WHAT IS EXPECTED: Scan the records that follow, and whenever a line has the word "showPwd", copy it.

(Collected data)
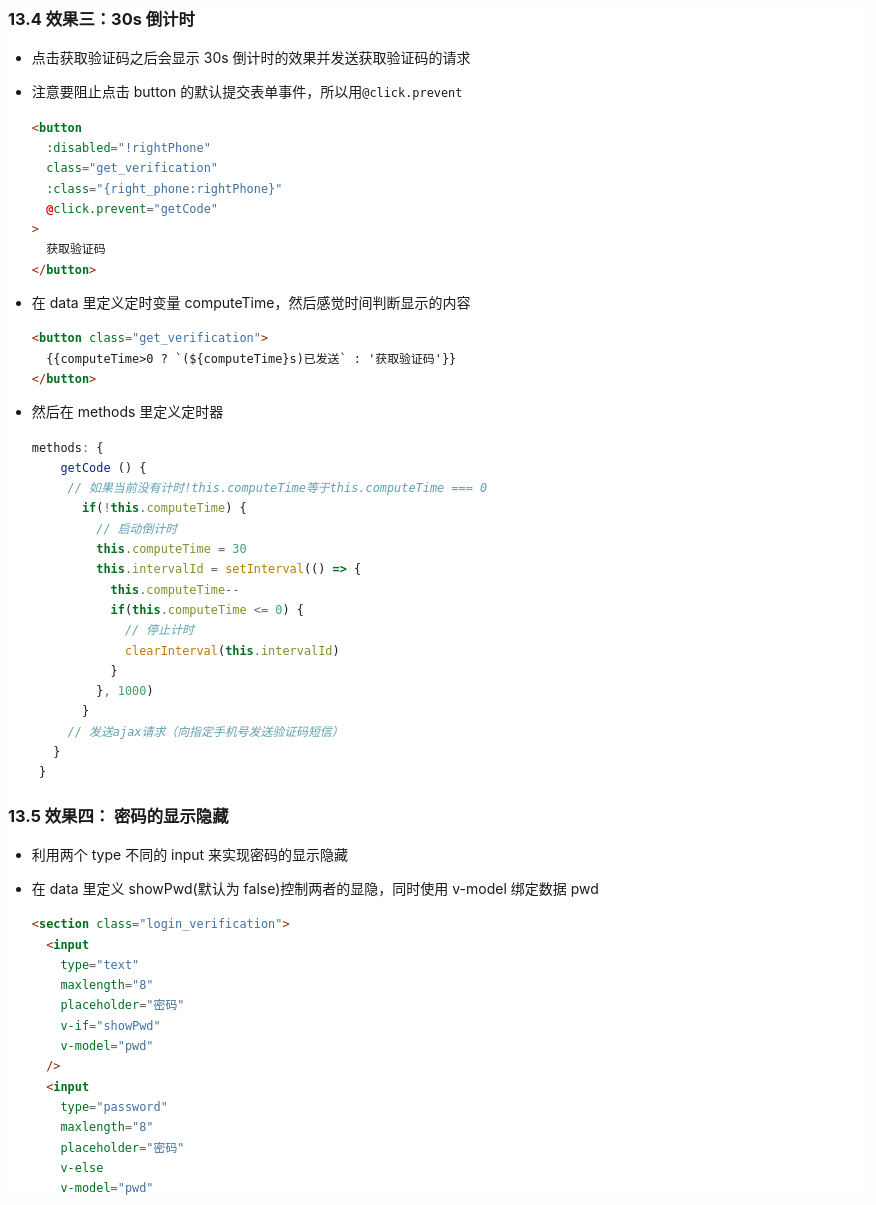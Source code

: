 ### 13.4 效果三：30s 倒计时

- 点击获取验证码之后会显示 30s 倒计时的效果并发送获取验证码的请求

- 注意要阻止点击 button 的默认提交表单事件，所以用`@click.prevent`

  ```html
  <button
    :disabled="!rightPhone"
    class="get_verification"
    :class="{right_phone:rightPhone}"
    @click.prevent="getCode"
  >
    获取验证码
  </button>
  ```

- 在 data 里定义定时变量 computeTime，然后感觉时间判断显示的内容

  ```html
  <button class="get_verification">
    {{computeTime>0 ? `(${computeTime}s)已发送` : '获取验证码'}}
  </button>
  ```

- 然后在 methods 里定义定时器

  ```javascript
  methods: {
      getCode () {
       // 如果当前没有计时!this.computeTime等于this.computeTime === 0
         if(!this.computeTime) {
           // 启动倒计时
           this.computeTime = 30
           this.intervalId = setInterval(() => {
             this.computeTime--
             if(this.computeTime <= 0) {
               // 停止计时
               clearInterval(this.intervalId)
             }
           }, 1000)
         }
       // 发送ajax请求（向指定手机号发送验证码短信）
     }
   }
  ```

### 13.5 效果四： 密码的显示隐藏

- 利用两个 type 不同的 input 来实现密码的显示隐藏

- 在 data 里定义 showPwd(默认为 false)控制两者的显隐，同时使用 v-model 绑定数据 pwd

  ```html
  <section class="login_verification">
    <input
      type="text"
      maxlength="8"
      placeholder="密码"
      v-if="showPwd"
      v-model="pwd"
    />
    <input
      type="password"
      maxlength="8"
      placeholder="密码"
      v-else
      v-model="pwd"
  ```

EXERCISE RESULT:
- 在 data 里定义 showPwd(默认为 false)控制两者的显隐，同时使用 v-model 绑定数据 pwd
      v-if="showPwd"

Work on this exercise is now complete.